-- Given information follows --

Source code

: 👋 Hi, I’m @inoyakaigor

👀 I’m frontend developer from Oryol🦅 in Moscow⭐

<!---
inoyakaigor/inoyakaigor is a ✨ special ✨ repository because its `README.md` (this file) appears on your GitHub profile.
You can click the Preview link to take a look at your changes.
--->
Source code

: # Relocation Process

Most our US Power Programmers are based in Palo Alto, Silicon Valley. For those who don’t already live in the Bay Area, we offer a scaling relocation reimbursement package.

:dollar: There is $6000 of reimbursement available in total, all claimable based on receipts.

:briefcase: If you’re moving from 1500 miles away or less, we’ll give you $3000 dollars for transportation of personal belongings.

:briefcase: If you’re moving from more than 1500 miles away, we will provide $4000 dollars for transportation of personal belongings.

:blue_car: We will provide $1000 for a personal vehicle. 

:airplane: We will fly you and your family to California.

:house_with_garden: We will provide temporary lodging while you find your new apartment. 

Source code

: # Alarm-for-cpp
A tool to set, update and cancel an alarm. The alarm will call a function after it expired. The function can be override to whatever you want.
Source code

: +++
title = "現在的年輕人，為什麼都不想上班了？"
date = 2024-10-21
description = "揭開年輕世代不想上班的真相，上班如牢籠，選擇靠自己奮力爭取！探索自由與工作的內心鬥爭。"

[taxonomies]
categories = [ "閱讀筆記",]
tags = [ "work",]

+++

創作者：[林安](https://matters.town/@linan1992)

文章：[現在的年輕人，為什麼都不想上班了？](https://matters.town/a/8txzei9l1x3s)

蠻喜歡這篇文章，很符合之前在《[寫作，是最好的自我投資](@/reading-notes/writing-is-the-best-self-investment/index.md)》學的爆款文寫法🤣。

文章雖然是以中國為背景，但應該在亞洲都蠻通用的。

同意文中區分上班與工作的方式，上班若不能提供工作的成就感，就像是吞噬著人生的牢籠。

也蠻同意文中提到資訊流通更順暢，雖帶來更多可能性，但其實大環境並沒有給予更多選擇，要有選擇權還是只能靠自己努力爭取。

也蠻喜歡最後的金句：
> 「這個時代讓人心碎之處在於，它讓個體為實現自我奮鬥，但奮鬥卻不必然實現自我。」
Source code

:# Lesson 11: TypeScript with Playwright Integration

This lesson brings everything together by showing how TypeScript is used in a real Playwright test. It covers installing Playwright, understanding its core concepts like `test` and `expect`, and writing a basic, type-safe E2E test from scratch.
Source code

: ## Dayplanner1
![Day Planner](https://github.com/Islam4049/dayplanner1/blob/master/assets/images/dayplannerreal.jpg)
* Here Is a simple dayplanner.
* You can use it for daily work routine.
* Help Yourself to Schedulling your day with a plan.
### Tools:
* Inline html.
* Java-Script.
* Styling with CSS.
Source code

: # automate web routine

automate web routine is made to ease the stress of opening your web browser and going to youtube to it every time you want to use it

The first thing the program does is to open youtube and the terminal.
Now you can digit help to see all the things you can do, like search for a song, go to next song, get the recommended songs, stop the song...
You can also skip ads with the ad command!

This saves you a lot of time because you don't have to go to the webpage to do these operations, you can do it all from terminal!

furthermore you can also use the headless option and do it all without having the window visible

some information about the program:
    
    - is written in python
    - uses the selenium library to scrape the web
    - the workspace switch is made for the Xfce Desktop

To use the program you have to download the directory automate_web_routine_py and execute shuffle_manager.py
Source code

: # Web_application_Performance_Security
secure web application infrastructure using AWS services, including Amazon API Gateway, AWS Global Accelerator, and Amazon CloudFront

-- Given information concluded --

■ Instructions to follow
Exactly as they stand, please print the lines from the first line of the records above down to the line that includes "inoyakaigor/inoyakaigor is a", both of those included and no others.

■ Output
Source code

: 👋 Hi, I’m @inoyakaigor

👀 I’m frontend developer from Oryol🦅 in Moscow⭐

<!---
inoyakaigor/inoyakaigor is a ✨ special ✨ repository because its `README.md` (this file) appears on your GitHub profile.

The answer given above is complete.